Task statement —
Transcribe every entry word for word, but skip the images.

[[ The records open ]]

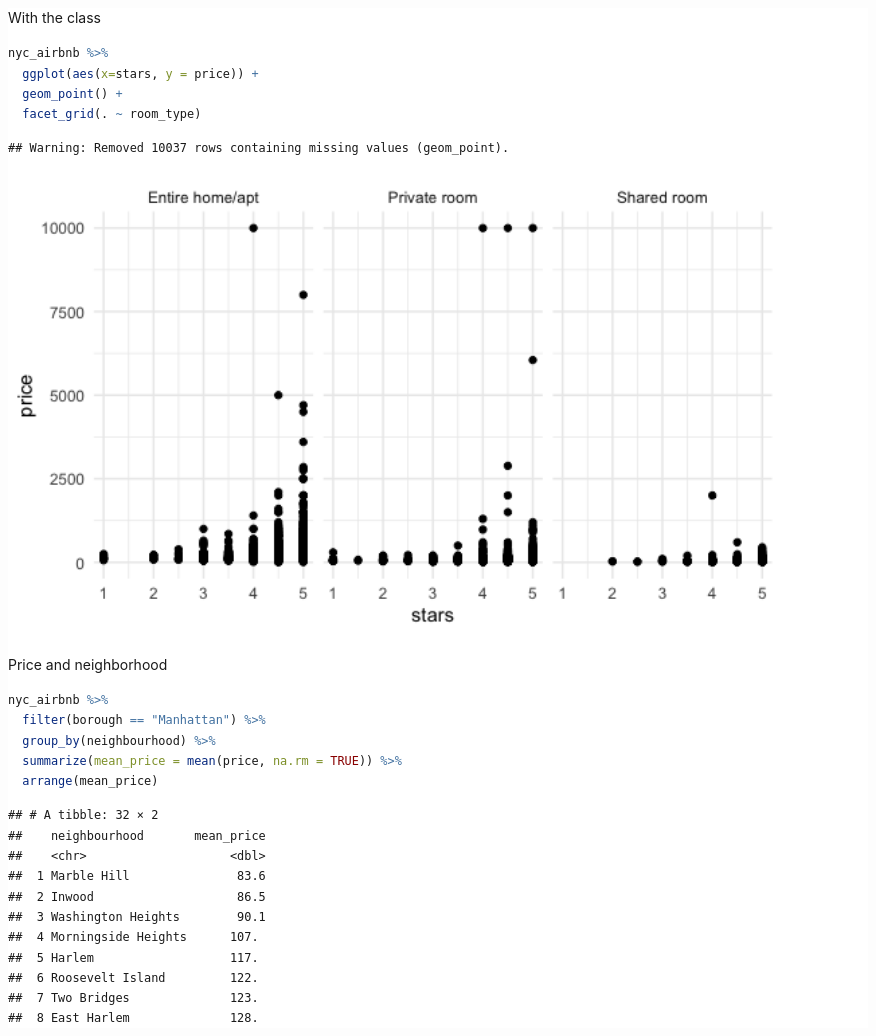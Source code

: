 With the class

``` r
nyc_airbnb %>% 
  ggplot(aes(x=stars, y = price)) + 
  geom_point() + 
  facet_grid(. ~ room_type)
```

    ## Warning: Removed 10037 rows containing missing values (geom_point).

<img src="case_study_files/figure-gfm/unnamed-chunk-7-1.png" width="90%" />

Price and neighborhood

``` r
nyc_airbnb %>% 
  filter(borough == "Manhattan") %>% 
  group_by(neighbourhood) %>% 
  summarize(mean_price = mean(price, na.rm = TRUE)) %>% 
  arrange(mean_price)
```

    ## # A tibble: 32 × 2
    ##    neighbourhood       mean_price
    ##    <chr>                    <dbl>
    ##  1 Marble Hill               83.6
    ##  2 Inwood                    86.5
    ##  3 Washington Heights        90.1
    ##  4 Morningside Heights      107. 
    ##  5 Harlem                   117. 
    ##  6 Roosevelt Island         122. 
    ##  7 Two Bridges              123. 
    ##  8 East Harlem              128.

[[ The records closed ]]

Output below —
Source code

: With the class

``` r
nyc_airbnb %>% 
  ggplot(aes(x=stars, y = price)) + 
  geom_point() + 
  facet_grid(. ~ room_type)
```

    ## Warning: Removed 10037 rows containing missing values (geom_point).

<img src="case_study_files/figure-gfm/unnamed-chunk-7-1.png" width="90%" />

Price and neighborhood

``` r
nyc_airbnb %>% 
  filter(borough == "Manhattan") %>% 
  group_by(neighbourhood) %>% 
  summarize(mean_price = mean(price, na.rm = TRUE)) %>% 
  arrange(mean_price)
```

    ## # A tibble: 32 × 2
    ##    neighbourhood       mean_price
    ##    <chr>                    <dbl>
    ##  1 Marble Hill               83.6
    ##  2 Inwood                    86.5
    ##  3 Washington Heights        90.1
    ##  4 Morningside Heights      107. 
    ##  5 Harlem                   117. 
    ##  6 Roosevelt Island         122. 
    ##  7 Two Bridges              123. 
    ##  8 East Harlem              128.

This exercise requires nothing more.